### What is required
Wherever pictures appear in the listing below, leave them out, and copy exactly, and only, everything from the line with "- Reasons for bad performance" down to the line with "## Useful Resources".
================
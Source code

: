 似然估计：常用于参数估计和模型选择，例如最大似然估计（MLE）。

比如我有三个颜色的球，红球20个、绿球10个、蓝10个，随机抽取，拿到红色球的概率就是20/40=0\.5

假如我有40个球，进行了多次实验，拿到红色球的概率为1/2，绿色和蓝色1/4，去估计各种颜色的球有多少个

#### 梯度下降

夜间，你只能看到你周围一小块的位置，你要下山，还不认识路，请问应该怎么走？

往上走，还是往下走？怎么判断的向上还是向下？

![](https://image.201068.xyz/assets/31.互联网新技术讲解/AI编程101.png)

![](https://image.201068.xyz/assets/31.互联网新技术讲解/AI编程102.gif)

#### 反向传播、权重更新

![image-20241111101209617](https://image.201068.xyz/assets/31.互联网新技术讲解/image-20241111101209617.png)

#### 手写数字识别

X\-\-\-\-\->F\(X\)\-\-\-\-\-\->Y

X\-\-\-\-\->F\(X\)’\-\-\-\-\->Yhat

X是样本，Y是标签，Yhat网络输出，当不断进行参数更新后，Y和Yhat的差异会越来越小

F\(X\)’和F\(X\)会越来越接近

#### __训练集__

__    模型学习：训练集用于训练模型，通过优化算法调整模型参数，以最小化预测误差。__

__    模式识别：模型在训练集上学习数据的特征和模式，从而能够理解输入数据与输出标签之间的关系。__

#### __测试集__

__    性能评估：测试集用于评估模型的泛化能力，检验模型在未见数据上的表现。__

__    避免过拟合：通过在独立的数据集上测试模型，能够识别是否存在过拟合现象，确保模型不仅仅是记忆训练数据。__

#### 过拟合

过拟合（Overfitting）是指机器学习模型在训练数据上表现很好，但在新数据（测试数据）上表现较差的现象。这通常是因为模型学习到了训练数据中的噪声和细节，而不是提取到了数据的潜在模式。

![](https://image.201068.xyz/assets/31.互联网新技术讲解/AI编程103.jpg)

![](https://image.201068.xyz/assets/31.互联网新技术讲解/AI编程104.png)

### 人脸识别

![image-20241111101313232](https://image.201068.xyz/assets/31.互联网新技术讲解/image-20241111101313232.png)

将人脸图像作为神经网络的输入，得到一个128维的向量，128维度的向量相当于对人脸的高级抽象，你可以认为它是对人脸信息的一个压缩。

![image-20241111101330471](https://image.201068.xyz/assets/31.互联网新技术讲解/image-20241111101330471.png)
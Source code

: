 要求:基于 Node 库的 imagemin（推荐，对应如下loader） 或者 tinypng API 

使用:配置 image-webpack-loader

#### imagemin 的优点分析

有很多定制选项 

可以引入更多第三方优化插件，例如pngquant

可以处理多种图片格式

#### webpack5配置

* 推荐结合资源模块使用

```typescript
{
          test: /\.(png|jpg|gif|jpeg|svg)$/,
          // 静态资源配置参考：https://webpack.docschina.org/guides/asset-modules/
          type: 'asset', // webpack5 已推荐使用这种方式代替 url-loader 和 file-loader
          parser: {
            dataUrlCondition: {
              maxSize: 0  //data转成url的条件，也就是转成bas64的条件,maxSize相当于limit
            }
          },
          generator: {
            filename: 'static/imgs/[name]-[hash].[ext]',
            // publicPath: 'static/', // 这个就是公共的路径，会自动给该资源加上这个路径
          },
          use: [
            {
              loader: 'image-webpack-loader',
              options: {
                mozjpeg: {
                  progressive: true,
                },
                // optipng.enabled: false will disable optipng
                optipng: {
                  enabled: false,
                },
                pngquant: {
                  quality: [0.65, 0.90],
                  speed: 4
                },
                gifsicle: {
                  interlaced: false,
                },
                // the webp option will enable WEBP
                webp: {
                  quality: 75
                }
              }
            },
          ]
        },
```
================
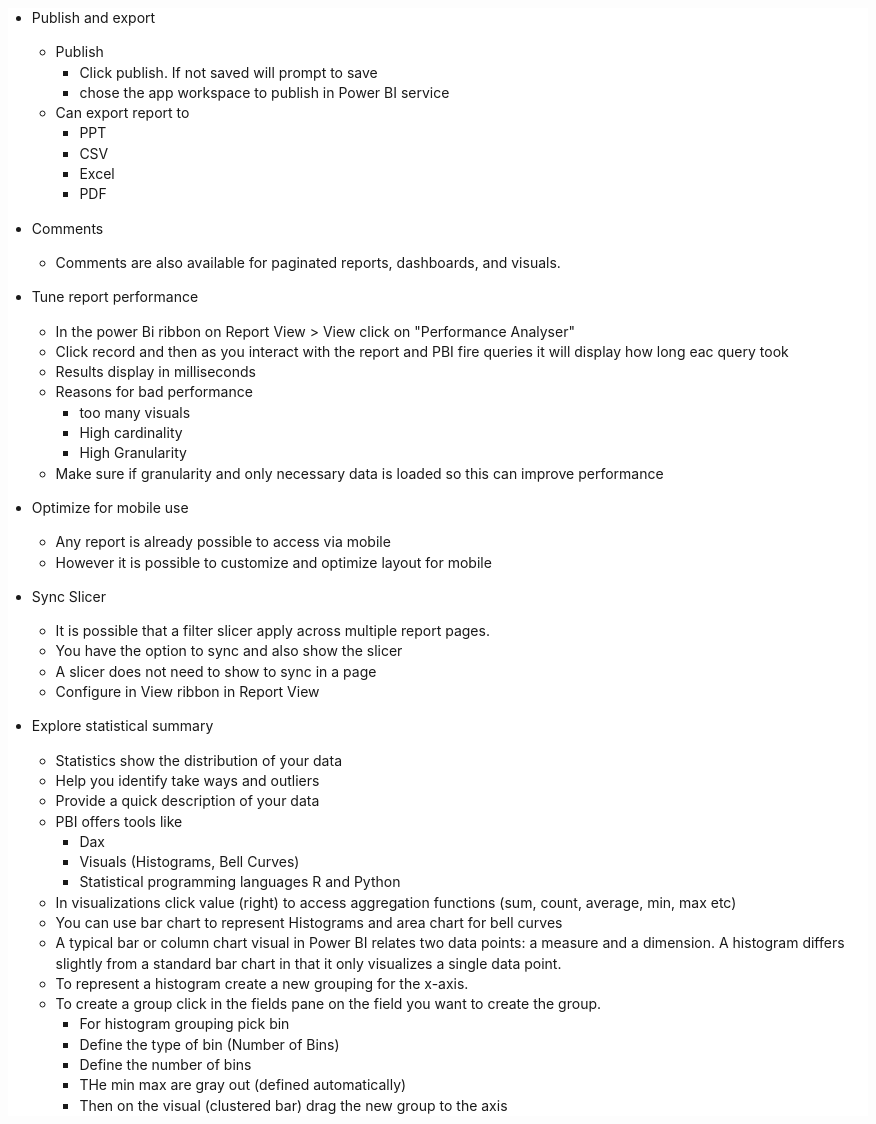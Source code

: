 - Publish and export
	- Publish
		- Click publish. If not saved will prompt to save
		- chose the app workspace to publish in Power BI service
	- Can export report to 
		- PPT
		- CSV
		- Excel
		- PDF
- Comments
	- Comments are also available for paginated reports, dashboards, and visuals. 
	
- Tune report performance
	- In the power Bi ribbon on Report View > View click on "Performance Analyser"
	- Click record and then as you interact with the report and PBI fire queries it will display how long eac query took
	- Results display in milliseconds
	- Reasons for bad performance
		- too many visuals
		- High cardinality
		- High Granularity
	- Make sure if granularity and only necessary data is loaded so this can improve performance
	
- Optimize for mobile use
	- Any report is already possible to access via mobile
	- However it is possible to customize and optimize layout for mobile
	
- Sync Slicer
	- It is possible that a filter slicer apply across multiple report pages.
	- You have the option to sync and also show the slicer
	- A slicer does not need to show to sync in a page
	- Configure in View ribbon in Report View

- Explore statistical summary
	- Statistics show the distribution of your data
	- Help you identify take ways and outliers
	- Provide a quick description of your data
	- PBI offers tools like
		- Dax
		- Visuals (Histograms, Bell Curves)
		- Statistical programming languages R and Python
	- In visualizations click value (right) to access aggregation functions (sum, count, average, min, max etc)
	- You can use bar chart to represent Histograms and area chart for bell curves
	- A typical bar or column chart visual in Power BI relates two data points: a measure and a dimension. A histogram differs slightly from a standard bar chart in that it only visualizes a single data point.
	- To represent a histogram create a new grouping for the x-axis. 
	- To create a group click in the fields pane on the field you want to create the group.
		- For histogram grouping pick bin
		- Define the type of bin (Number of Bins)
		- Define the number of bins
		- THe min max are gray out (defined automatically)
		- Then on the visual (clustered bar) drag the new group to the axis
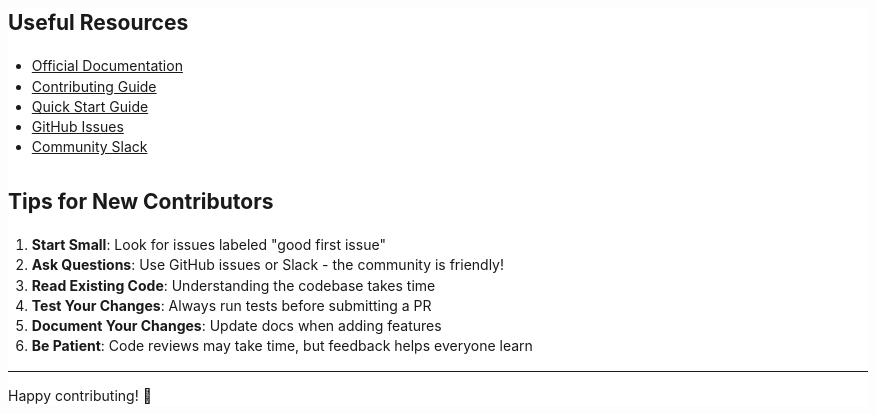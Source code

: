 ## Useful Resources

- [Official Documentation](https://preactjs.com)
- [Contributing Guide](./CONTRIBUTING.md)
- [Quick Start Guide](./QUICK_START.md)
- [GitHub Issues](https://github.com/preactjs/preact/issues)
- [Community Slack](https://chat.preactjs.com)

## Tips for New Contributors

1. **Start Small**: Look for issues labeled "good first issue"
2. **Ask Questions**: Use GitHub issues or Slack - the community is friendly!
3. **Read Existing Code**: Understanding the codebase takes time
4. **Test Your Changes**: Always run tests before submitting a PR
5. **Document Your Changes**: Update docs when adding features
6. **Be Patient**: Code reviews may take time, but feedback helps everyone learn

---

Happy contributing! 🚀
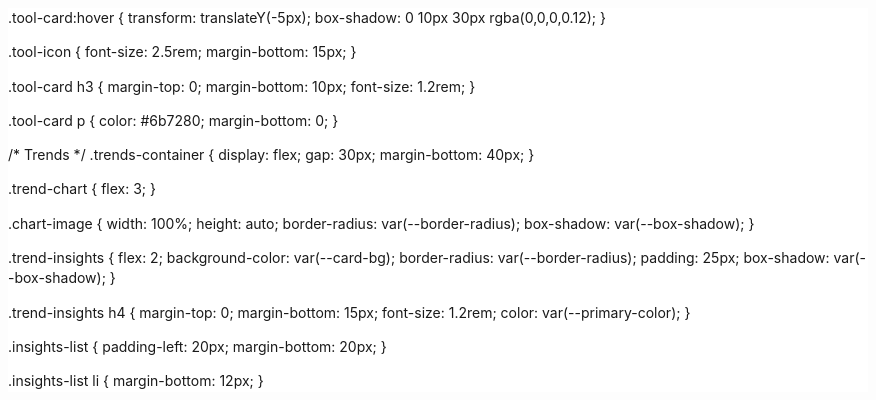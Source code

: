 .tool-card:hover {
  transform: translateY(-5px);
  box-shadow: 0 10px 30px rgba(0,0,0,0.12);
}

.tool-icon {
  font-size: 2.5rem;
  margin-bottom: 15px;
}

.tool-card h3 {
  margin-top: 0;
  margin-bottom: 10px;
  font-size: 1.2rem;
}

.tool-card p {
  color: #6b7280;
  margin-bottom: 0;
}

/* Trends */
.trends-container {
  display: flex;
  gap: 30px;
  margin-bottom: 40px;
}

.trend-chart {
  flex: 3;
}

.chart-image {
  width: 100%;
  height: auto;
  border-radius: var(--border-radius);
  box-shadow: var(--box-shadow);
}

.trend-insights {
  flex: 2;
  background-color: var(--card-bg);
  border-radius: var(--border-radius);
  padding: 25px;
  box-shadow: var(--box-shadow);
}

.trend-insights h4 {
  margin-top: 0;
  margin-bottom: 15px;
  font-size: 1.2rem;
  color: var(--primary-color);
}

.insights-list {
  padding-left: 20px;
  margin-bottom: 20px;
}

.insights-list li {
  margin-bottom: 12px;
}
================
### Response area
	- Reasons for bad performance
		- too many visuals
		- High cardinality
		- High Granularity
	- Make sure if granularity and only necessary data is loaded so this can improve performance
	
- Optimize for mobile use
	- Any report is already possible to access via mobile
	- However it is possible to customize and optimize layout for mobile
	
- Sync Slicer
	- It is possible that a filter slicer apply across multiple report pages.
	- You have the option to sync and also show the slicer
	- A slicer does not need to show to sync in a page
	- Configure in View ribbon in Report View

- Explore statistical summary
	- Statistics show the distribution of your data
	- Help you identify take ways and outliers
	- Provide a quick description of your data
	- PBI offers tools like
		- Dax
		- Visuals (Histograms, Bell Curves)
		- Statistical programming languages R and Python
	- In visualizations click value (right) to access aggregation functions (sum, count, average, min, max etc)
	- You can use bar chart to represent Histograms and area chart for bell curves
	- A typical bar or column chart visual in Power BI relates two data points: a measure and a dimension. A histogram differs slightly from a standard bar chart in that it only visualizes a single data point.
	- To represent a histogram create a new grouping for the x-axis. 
	- To create a group click in the fields pane on the field you want to create the group.
		- For histogram grouping pick bin
		- Define the type of bin (Number of Bins)
		- Define the number of bins
		- THe min max are gray out (defined automatically)
		- Then on the visual (clustered bar) drag the new group to the axis
Source code

: ## Useful Resources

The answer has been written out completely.